Background Delirium causes severe distress for patients, families, and staff. One-third of people admitted to adult palliative care units have delirium and two-thirds develop delirium during their stay (Watt, Momoli, Ansari, et al., 2019. Palliat Med. 33:865), yet implementation of clinical guidelines is poor (NICE. Delirium: prevention, diagnosis and management - Clinical Guideline 103, 2010). Strategies are needed to address the gap between knowledge and action (Featherstone, Hosie, Siddiqi, et al., 2021. Palliat Med. 35: 988).

Aim To assess the feasibility of timely and reliable clinical record data collection in hospices with different socio-economic profiles and record-keeping methods.

Methods Phase one of the ongoing feasibility study collects clinical record data (demographic; evidence of delirium; [Inouye, Leo-Summers, Zhang, et al., 2005. J Am Geriatr Soc. 53: 312] guideline-adherent delirium care) from 50 consecutive in-patient admissions at four hospices.

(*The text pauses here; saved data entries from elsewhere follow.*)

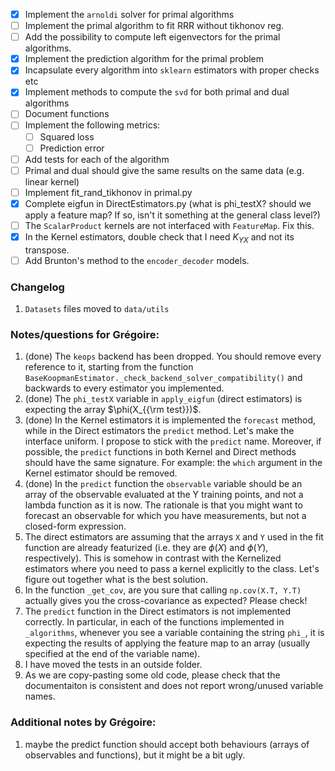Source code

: - [x] Implement the `arnoldi` solver for primal algorithms
- [ ] Implement the primal algorithm to fit RRR without tikhonov reg.
- [ ] Add the possibility to compute left eigenvectors for the primal algorithms.
- [x] Implement the prediction algorithm for the primal problem
- [x] Incapsulate every algorithm into `sklearn` estimators with proper checks etc
- [x] Implement methods to compute the `svd` for both primal and dual algorithms
- [ ] Document functions
- [ ] Implement the following metrics:
    - [ ] Squared loss
    - [ ] Prediction error
- [ ] Add tests for each of the algorithm
- [ ] Primal and dual should give the same results on the same data (e.g. linear kernel)
- [ ] Implement fit_rand_tikhonov in primal.py
- [x] Complete eigfun in DirectEstimators.py (what is phi_testX? should we apply a feature map? If so, isn't it something at the general class level?)
- [ ] The `ScalarProduct` kernels are not interfaced with `FeatureMap`. Fix this.
- [X] In the Kernel estimators, double check that I need $K_{YX}$ and not its transpose.
- [ ] Add Brunton's method to the `encoder_decoder` models.
### Changelog
1. `Datasets` files moved to `data/utils`

### Notes/questions for Grégoire:
1. (done) The `keops` backend has been dropped. You should remove every reference to it, starting from the function `BaseKoopmanEstimator._check_backend_solver_compatibility()` and backwards to every estimator you implemented.
3. (done) The `phi_testX` variable in `apply_eigfun` (direct estimators) is expecting the array $\phi(X_{{\rm test}})$.
5. (done) In the Kernel estimators it is implemented the `forecast` method, while in the Direct estimators the `predict` method. Let's make the interface uniform. I propose to stick with the `predict` name. Moreover, if possible, the `predict` functions in both Kernel and Direct methods should have the same signature. For example: the `which` argument in the Kernel estimator should be removed.
5. (done) In the `predict` function the `observable` variable should be an array of the observable evaluated at the Y training points, and not a lambda function as it is now. The rationale is that you might want to forecast an observable for which you have measurements, but not a closed-form expression.
2. The direct estimators are assuming that the arrays `X` and `Y` used in the fit function are already featurized (i.e. they are $\phi(X)$ and $\phi(Y)$, respectively). This is somehow in contrast with the Kernelized estimators where you need to pass a kernel explicitly to the class. Let's figure out together what is the best solution.
4. In the function `_get_cov`, are you sure that calling `np.cov(X.T, Y.T)` actually gives you the cross-covariance as expected? Please check!
6. The `predict` function in the Direct estimators is not implemented correctly. In particular, in each of the functions implemented in `_algorithms`, whenever you see a variable containing the string `phi_`, it is expecting the results of applying the feature map to an array (usually specified at the end of the variable name).
7. I have moved the tests in an outside folder.
8. As we are copy-pasting some old code, please check that the documentaiton is consistent and does not report wrong/unused variable names.

### Additional notes by Grégoire:
1. maybe the predict function should accept both behaviours (arrays of observables and functions), but it might be a bit ugly.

Data collection will be repeated following implementation of the co-designed Creating Learning Environments for Compassionate Care-Palliative (CLECC-Pal) intervention to support delirium guideline-adherence. The variation around baseline number of patient days with delirium will be calculated to inform the sample size needed for a future multi-site effectiveness study.

Results To date, 100 clinical records have been reviewed from two hospices. In-patient characteristics differ considerably in age (mean 89 vs. 70 years), deprivation quintile (80% vs. 38% in least-deprived) and diagnosis (90% vs. 72% cancer). Overall, two-thirds of patients had a delirium episode during admission, for whom >75% of their in-patient days were delirium days. A delirium diagnosis was documented by the clinical team in <10% of cases. Guideline-adherent delirium risk assessment and screening was not documented in clinical records.

Conclusion Our ongoing study is demonstrating: i) the feasibility of systematically and reliably collecting clinical record data about delirium occurrence and management; ii) the gap between need for delirium care and action (low guideline-adherence). Our emerging findings demonstrate the imperative for, and feasibility of, conducting a multi-site effectiveness study of the CLECC-Pal strategy for improving guideline-adherence in delirium care.